WASHINGTON — Senate Democrats blocked a Republican-backed move Wednesday to scrap EPA regulations on mercury and toxic chemical emissions from coal power plants, unswayed by the contention that the rules are killing jobs, not saving lives.
The measure, sponsored by Sen. James Inhofe, R-Okla., failed, 53-46.
Picking an election-year fight over the wisdom of instituting new environmental regulations in a weak economy, Republicans argued the rules will force older power plants to close, putting people out of jobs, and will drive up the cost of electricity.
Inhofe warned senators that by voting against his measure, “you are effectively killing coal in America.”
Opponents said the regulations will improve the health of hundreds of thousands of Americans made ill by toxic chemicals spewed by coal-fired plants.
The Environmental Protection Agency estimates the rules will prevent 11,000 premature deaths a year.
When the regulations were announced last December, environmental groups praised them as a historic step more than two decades in the making.
Congress ordered the EPA to regulate the chemicals as part of the 1990 Clean Air Act, but delays and a Bush administration U-turn meant mercury and other toxins from coal plants were not controlled until the rules were announced last year.
There was little chance that the Mercury and Air Toxics Standards, or MATS, would be repealed. But the vote allowed senators to capitalize on the issue ahead of this fall’s elections.
Some Democrats from energy-producing states voted for the measure. But New England Republicans — including Mainers Olympia Snowe and Susan Collins — whose states do not use much coal and are in the path of airborne chemicals from Midwestern plants, voted against it.
Sen. Joe Manchin, D-W.Va., said the regulations will harm miners in his state, which is a major coal producer. “These people are scared to death because all they hear every day is they’re going to lose their jobs,” he said.

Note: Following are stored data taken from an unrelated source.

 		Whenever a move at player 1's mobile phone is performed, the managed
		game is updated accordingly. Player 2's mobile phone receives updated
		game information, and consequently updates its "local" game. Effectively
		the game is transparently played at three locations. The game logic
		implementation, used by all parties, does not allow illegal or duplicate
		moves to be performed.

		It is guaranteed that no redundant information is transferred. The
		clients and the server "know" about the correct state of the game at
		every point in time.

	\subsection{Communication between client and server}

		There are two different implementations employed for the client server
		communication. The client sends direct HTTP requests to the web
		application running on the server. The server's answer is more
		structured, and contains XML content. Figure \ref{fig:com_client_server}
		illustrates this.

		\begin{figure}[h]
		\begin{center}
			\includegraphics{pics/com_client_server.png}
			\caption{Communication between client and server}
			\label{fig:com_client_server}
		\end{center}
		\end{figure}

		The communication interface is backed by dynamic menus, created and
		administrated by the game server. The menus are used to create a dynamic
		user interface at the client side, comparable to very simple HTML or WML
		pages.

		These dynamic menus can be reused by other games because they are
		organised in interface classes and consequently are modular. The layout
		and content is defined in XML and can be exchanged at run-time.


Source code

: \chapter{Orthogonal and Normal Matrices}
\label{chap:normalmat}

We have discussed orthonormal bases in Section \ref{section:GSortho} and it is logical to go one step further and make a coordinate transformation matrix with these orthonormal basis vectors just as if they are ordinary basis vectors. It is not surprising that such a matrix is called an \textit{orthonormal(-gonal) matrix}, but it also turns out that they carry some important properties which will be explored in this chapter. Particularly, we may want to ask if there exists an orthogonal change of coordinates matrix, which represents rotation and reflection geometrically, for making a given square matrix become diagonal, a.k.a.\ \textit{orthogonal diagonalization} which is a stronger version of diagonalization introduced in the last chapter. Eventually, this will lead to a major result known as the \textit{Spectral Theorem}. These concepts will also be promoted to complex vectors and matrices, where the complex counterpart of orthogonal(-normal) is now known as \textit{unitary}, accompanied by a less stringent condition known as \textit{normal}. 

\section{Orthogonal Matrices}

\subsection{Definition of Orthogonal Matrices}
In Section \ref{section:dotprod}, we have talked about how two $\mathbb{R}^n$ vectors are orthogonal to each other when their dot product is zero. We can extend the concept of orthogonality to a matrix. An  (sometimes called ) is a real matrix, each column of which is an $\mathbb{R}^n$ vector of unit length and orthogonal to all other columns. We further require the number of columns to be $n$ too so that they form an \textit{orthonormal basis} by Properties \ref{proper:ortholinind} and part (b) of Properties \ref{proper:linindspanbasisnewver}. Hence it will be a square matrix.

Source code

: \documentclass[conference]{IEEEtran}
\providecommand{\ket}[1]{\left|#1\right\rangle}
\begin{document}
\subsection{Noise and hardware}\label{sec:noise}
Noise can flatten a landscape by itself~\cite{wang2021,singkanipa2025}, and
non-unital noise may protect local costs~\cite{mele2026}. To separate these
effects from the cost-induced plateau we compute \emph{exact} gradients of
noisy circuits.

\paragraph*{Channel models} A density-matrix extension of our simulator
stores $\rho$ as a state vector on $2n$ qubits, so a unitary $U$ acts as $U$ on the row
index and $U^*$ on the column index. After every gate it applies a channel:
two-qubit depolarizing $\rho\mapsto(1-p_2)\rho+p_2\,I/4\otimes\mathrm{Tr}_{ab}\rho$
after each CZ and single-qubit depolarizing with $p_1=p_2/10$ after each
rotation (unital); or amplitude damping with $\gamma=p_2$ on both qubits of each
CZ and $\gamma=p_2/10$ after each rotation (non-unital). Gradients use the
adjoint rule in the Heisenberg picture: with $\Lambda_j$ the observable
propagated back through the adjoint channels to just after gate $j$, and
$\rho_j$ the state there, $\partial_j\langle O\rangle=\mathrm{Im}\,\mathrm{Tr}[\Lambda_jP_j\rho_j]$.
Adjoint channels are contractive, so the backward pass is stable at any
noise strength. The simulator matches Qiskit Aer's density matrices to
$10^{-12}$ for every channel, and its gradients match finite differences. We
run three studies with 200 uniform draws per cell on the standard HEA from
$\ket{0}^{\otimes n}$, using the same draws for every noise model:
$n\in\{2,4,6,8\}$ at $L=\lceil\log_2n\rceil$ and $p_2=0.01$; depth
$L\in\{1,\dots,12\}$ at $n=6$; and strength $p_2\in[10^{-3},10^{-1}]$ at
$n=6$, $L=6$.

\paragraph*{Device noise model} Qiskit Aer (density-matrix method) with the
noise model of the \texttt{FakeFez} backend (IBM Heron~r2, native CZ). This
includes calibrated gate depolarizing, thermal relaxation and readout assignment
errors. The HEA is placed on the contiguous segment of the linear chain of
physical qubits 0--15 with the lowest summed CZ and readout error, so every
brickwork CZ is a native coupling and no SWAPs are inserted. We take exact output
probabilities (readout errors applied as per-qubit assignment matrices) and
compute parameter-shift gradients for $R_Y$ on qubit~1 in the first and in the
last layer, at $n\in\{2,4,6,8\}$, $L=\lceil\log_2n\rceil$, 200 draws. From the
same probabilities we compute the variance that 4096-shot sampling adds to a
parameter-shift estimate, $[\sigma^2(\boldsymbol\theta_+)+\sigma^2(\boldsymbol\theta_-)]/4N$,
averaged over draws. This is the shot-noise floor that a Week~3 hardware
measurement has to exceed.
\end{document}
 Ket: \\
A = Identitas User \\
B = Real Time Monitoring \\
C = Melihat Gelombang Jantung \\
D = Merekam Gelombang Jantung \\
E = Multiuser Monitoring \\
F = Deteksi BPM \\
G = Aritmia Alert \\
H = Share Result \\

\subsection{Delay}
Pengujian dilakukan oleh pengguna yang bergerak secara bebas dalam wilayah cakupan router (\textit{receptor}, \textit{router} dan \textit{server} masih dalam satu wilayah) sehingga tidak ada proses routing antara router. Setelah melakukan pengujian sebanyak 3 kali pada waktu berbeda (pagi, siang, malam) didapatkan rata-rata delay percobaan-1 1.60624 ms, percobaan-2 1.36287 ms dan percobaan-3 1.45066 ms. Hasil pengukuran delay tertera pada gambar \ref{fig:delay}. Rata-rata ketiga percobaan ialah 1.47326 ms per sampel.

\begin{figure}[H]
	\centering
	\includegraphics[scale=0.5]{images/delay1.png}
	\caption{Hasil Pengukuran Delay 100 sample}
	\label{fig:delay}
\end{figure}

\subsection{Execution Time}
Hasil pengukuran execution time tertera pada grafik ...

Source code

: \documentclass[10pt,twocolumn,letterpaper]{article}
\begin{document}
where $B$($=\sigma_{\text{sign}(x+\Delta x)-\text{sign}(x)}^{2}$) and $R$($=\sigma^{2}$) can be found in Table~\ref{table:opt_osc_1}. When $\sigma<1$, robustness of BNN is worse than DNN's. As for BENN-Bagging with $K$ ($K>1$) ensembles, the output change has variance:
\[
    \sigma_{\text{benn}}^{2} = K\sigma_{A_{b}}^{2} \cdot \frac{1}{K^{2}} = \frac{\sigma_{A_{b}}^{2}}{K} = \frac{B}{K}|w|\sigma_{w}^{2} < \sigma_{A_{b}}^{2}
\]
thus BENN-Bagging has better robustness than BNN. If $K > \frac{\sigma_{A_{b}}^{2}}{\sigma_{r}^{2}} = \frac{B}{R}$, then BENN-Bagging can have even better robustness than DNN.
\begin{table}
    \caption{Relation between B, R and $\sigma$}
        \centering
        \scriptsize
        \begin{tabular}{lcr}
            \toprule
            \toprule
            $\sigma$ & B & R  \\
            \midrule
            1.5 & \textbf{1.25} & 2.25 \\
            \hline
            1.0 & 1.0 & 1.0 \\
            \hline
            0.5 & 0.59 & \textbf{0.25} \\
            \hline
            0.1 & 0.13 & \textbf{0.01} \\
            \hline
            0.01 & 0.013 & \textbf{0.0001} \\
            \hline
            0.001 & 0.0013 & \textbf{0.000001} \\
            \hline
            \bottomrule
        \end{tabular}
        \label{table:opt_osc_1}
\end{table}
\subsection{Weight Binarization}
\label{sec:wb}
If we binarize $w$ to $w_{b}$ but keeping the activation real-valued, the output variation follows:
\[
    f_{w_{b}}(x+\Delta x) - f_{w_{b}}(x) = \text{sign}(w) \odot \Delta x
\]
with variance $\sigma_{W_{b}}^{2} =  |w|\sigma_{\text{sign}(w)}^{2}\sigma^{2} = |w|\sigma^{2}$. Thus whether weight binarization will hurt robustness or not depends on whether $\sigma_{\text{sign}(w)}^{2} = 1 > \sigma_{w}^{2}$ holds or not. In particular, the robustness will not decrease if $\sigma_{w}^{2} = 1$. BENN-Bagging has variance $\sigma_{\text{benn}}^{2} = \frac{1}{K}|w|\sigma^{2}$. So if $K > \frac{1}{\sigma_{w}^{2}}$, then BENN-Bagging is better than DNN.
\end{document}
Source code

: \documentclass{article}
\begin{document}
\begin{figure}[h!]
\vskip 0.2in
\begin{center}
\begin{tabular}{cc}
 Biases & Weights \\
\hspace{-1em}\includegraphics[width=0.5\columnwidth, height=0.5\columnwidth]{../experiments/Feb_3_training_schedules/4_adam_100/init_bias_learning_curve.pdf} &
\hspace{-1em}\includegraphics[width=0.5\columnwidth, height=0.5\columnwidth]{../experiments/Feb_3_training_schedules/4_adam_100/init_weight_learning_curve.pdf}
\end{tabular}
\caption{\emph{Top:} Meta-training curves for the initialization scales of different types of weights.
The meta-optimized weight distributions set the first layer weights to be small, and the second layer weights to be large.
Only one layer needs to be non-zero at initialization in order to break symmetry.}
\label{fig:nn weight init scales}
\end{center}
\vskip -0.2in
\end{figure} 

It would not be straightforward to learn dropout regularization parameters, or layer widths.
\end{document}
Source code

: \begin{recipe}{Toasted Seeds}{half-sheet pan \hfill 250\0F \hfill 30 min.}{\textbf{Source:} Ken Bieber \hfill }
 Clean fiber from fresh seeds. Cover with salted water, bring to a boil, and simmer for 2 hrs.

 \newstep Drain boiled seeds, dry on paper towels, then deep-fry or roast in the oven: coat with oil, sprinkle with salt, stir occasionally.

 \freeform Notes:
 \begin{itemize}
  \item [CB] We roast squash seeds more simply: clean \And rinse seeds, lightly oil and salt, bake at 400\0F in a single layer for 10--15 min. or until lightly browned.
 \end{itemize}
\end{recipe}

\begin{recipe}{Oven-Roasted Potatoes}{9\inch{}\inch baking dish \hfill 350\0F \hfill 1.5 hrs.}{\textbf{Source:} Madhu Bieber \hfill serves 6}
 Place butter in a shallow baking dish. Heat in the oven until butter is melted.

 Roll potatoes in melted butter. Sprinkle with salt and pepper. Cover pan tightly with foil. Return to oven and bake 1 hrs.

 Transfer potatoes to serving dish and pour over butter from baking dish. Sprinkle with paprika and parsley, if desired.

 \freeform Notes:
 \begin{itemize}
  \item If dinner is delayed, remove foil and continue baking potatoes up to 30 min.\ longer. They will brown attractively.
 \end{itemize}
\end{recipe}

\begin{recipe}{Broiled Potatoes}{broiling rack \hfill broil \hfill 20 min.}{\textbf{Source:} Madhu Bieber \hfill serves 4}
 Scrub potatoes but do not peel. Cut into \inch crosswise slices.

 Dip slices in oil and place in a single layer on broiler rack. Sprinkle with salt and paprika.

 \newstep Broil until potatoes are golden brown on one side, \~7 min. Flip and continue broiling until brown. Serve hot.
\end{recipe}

But Manchin’s colleague, Jay Rockefeller, D-W.Va., argued that the rules will help clean up the coal industry, giving it a viable future.
Manchin is up for re-election in November; Rockefeller is not.
Power companies have four years to meet the rules, which the EPA estimated will cost the industry almost $10 billion a year. But the agency also estimated the regulations will save between three and nine times that amount as a result of better health. The EPA also estimated that while some jobs could be lost as plants closed, others will be created installing the required equipment.
The rules require all coal plants to meet the same standards as the cleanest coal plants now operating. The EPA estimates they will cut mercury emissions by 90 percent and acid gases by 88 percent.
Power plants are responsible for 50 percent of mercury emissions in the United States. When mercury gets into water, micro-organisms turn it into a highly toxic chemical that builds up in fish.
Mercury can cause developmental problems in children who eat contaminated fish. Other chemicals emitted by coal plants are linked to cancer and respiratory illnesses.
Inhofe brought the move to strike down the EPA rule under the Congressional Review Act, which gives Congress the power to block major regulations. As it happens, Senate Democrats tried to use the same act to stop President George W. Bush’s EPA from yanking coal power off its list of regulated industries in 2005.
That bid failed, and the EPA was sued by a group of states and environmental organizations. In 2008, the U.S. Court of Appeals for the D.C. Circuit ordered the EPA to restore coal plants to the list.